We can look at the probabilities for these tokens
r = openai.Completion.create(prompt=prompt, **kwargs)
pd.DataFrame(r["choices"][0]["logprobs"])[18:]
rhymed = pd.DataFrame(r["choices"][0]["logprobs"])[18:] # save results to check later
tokens | token_logprobs | top_logprobs | text_offset | |
18 | I | -1.807033 | {' That': -1.9320335, ' I': -1.8070335, ' The'… | 407 |
19 | like | -1.590843 | {''m': -2.6533432, ' love': -2.5908432, ' wish… | 409 |
20 | to | -1.032188 | {' trains': -2.5634384, ' the': -2.0946884, ' … | 414 |
21 | ride | -1.397640 | {' watch': -1.5538902, ' hear': -3.6476402, ' … | 417 |
22 | the | -1.274738 | {' a': -2.3059883, ' the': -1.2747383, ' in': … | 422 |
23 | rain | -0.667145 | {' Rain': -5.68277, ' subway': -4.823395, ' "'… | 426 |
24 | \n | -0.295723 | {'.': -3.389473, ' ': -0.29572296, ' train': -… | 431 |
25 | - | -0.310501 | {' ': -2.529251, '-': -0.3105011, 'R': -4…. | 432 |
26 | \n | -0.019367 | {' ': -0.019367218, ' ': -6.050617, ' I': -8.0… | 432 |
27 | I | -1.208935 | {' ': -2.8651848, 'That': -3.0839348, 'My': -2… | 432 |
28 | like | -1.733200 | {''m': -2.51445, ' love': -2.70195, ' have': -… | 432 |
29 | to | -0.730225 | {' the': -3.2614746, ' to': -0.7302246, ' that… | 432 |
30 | eat | -1.868992 | {' read': -2.9002419, ' sing': -3.4002419, ' e… | 432 |
31 | \n | -2.445057 | {' pizza': -3.257557, ' ': -2.445057, ' pie': … | 432 |
Temp .5
We can rerun this at temperature = .5 by just changing the kwargs. Since temp intruduces randomness, we'll try a couple times.
kwargs["temperature"] = .5
r = openai.Completion.create(prompt=prompt, **kwargs)
df = pd.DataFrame(r["choices"][0]["logprobs"])[18:]
rhyming_pt5 = df.copy() # save for analysis
r["choices"][0]["text"]
The first attempts generates "It's not a plane", which rhymes!
kwargs["temperature"] = .5
r = openai.Completion.create(prompt=prompt, **kwargs)
df = pd.DataFrame(r["choices"][0]["logprobs"])[18:]
bad_pt5 = df.copy() # save for analysis
r["choices"][0]["text"]
This generates 'The rain is so cool', which unfortunately does not rhyme; it put 'rain' in the wrong spot.
So now we can look at the average logprobs and see which logprobs were highest. Sure enough, the results that actually rhymed had higher average logprobs than the one that didn't.
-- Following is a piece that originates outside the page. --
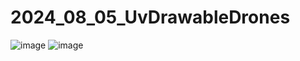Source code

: # 2024_08_05_UvDrawableDrones

![image](https://github.com/user-attachments/assets/16ab08d4-08ce-4d9c-be75-04e1ff0c6a21)
![image](https://github.com/user-attachments/assets/bc63ded4-28a3-4130-a5f3-2b78822ac5f2)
>> rhymed[:rhymed.tokens.to_list().index("\n")].token_logprobs.mean() #Get the tokens until the newLine character, then take their mean logprob
-1.2949314
>> rhyming_pt5[:rhyming_pt5.tokens.to_list().index("\n")].token_logprobs.mean()
-1.5994041460000001
>> bad_pt5[:bad_pt5.tokens.to_list().index("\n")].token_logprobs.mean()
-1.7326385720000002
best_of
So this is where best_of comes in. We can run this 10 times using n=10 which is what best_of is doing (and then selecting the highest logprob result).
kwargs["n"] = 10
r = openai.Completion.create(prompt=prompt, **kwargs)
Then we just pull each of the 10 entries and measure their mean logprob, which are in the choices part of the returned JSON.
texts = [r["choices"][i]["text"].split("\n")[-2][7:] for i in range(10)]
logprobs = []
for i in range(10):
df = pd.DataFrame(r["choices"][i]["logprobs"])[18:]
df["actual_top_logprob"] = df.top_logprobs.apply(lambda x: getTopValueFromDict(x))
logprobs.append(df[:df.tokens.to_list().index("\n")].token_logprobs.mean())
df = pd.DataFrame([texts]).T
df.columns=["text"]
df["logprob"] = logprobs
df["%"] = df.logprob.apply(lambda x: 100*np.e**x)
text | logprob | % | |
5 | I like the rain | -1.092228 | 33.546824 |
9 | That's a cool raincoat | -1.343981 | 26.080522 |
6 | It's really fun to ride | -1.435801 | 23.792467 |
2 | It goes "Chugga chugga chugga" | -1.829431 | 16.050481 |
7 | I can't find my brain | -1.907298 | 14.848097 |
0 | It's a very long train | -3.161690 | 4.235411 |
8 | That's the brain train | -3.285344 | 3.742771 |
3 | It's made of tin and rain | -3.425831 | 3.252225 |
4 | I'm getting wet again | -4.019777 | 1.795697 |
1 | The strain of that train | -4.875232 | 0.763333 |
That gets through how best_of works as well as some tweaks you can play with for your own use case.